Del 6 a 8 de marzo hemos celebrado, en la Residencia Betania de Jesús Nazareno (Córdoba), la Convivencia de Cuaresma de este año, teniendo muy presente la Palabra de Dios Habla, Señor, que tu siervo escucha” (1 Sam 3, 10), con los siguientes objetivos:
+ Encontrarnos y disfrutar de un tiempo amplio de silencio, para convivir, orar y celebrar.
+ Estar en actitud de espera para acoger aquello que el Señor pueda mostrarnos.
+ Unirnos a dos grandes santos, que inspiran esta convivencia, en sus celebraciones:
            * VIII Centenario del tránsito de san Francisco de Asís.

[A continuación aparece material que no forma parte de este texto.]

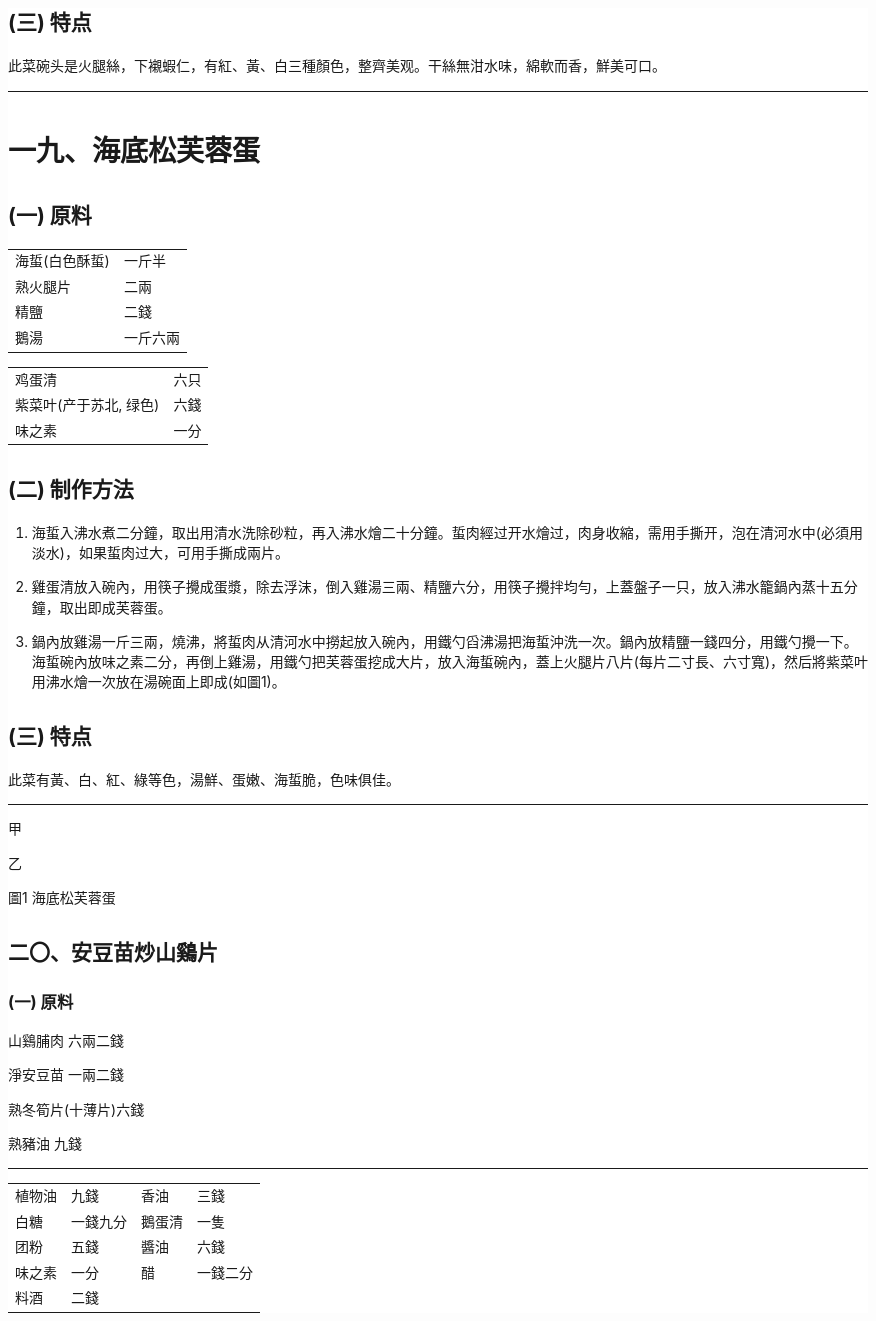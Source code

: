 ## (三) 特点

此菜碗头是火腿絲，下襯蝦仁，有紅、黃、白三種顏色，整齊美观。干絲無泔水味，綿軟而香，鮮美可口。

---

# 一九、海底松芙蓉蛋

## (一) 原料

<table><tr><td>海蜇(白色酥蜇)</td><td>一斤半</td></tr><tr><td>熟火腿片</td><td>二兩</td></tr><tr><td>精鹽</td><td>二錢</td></tr><tr><td>鵝湯</td><td>一斤六兩</td></tr></table>

<table><tr><td>鸡蛋清</td><td>六只</td></tr><tr><td>紫菜叶(产于苏北, 绿色)</td><td>六錢</td></tr><tr><td>味之素</td><td>一分</td></tr></table>

## (二) 制作方法

1. 海蜇入沸水煮二分鐘，取出用清水洗除砂粒，再入沸水燴二十分鐘。蜇肉經过开水燴过，肉身收縮，需用手撕开，泡在清河水中(必須用淡水)，如果蜇肉过大，可用手撕成兩片。

2. 雞蛋清放入碗內，用筷子攪成蛋漿，除去浮沫，倒入雞湯三兩、精鹽六分，用筷子攪拌均勻，上蓋盤子一只，放入沸水籠鍋內蒸十五分鐘，取出即成芙蓉蛋。

3. 鍋內放雞湯一斤三兩，燒沸，將蜇肉从清河水中撈起放入碗內，用鐵勺舀沸湯把海蜇沖洗一次。鍋內放精鹽一錢四分，用鐵勺攪一下。海蜇碗內放味之素二分，再倒上雞湯，用鐵勺把芙蓉蛋挖成大片，放入海蜇碗內，蓋上火腿片八片(每片二寸長、六寸寬)，然后將紫菜叶用沸水燴一次放在湯碗面上即成(如圖1)。

## (三) 特点

此菜有黃、白、紅、綠等色，湯鮮、蛋嫩、海蜇脆，色味俱佳。

---

甲

乙

圖1 海底松芙蓉蛋

## 二〇、安豆苗炒山鷄片

### (一) 原料

山鷄脯肉 六兩二錢

淨安豆苗 一兩二錢

熟冬筍片(十薄片)六錢

熟豬油 九錢

---

<table><tr><td>植物油</td><td>九錢</td><td>香油</td><td>三錢</td></tr><tr><td>白糖</td><td>一錢九分</td><td>鵝蛋清</td><td>一隻</td></tr><tr><td>团粉</td><td>五錢</td><td>醬油</td><td>六錢</td></tr><tr><td>味之素</td><td>一分</td><td>醋</td><td>一錢二分</td></tr><tr><td>料酒</td><td>二錢</td><td></td><td></td></tr></table>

            * III Centenario de la Canonización de san Juan de la Cruz y I Centenario de su declaración como Doctor de la Iglesia

A lo largo de la Convivencia hemos tenido cinco momentos de oración personal y en pequeños grupos:
* Primer momento de oración: Silencio, oración, Palabra de Dios, paz. Cuatro claves para encontrarnos con nosotros mismos y con el Señor
* Segundo momento de oración: Mi propia realidad personal.
«La mirada de Dios no es como la mirada del hombre, pues el hombre mira las apariencias, pero el Señor mira el corazón.» (1 Sam 16, 7b)
* Tercer momento de oración: La realidad eclesial actual.
«La Iglesia… no es una fortaleza, sino una tienda capaz de ampliar su espacio y de dar cabida a todos. La Iglesia o es “en salida” o no es Iglesia, o está en camino, ampliando siempre su espacio para que todos puedan entrar, o no es Iglesia. «Una Iglesia con las puertas abiertas» Siempre con las puertas abiertas.» (Papa Francisco, 23-10-2019)
* Cuarto momento de oración: Oración comunitaria.
* Quinto momento de oración: El mundo en el que vivimos.
«En las condiciones actuales de la sociedad mundial, donde hay tantas inequidades y cada vez son más las personas descartables, privadas de derechos humanos básicos, el principio del bien común se convierte inmediatamente, como lógica e ineludible consecuencia, en un llamado a la solidaridad y en una opción preferencial por los más pobres.» (Papa Francisco. Laudato si’, 158)
El clima de silencio y oración, la convivencia y la celebración han supuesto un impulso para vivir con mayor profundidad este Tiempo de Cuaresma, que nos encamina hacia la celebración de la Pascua.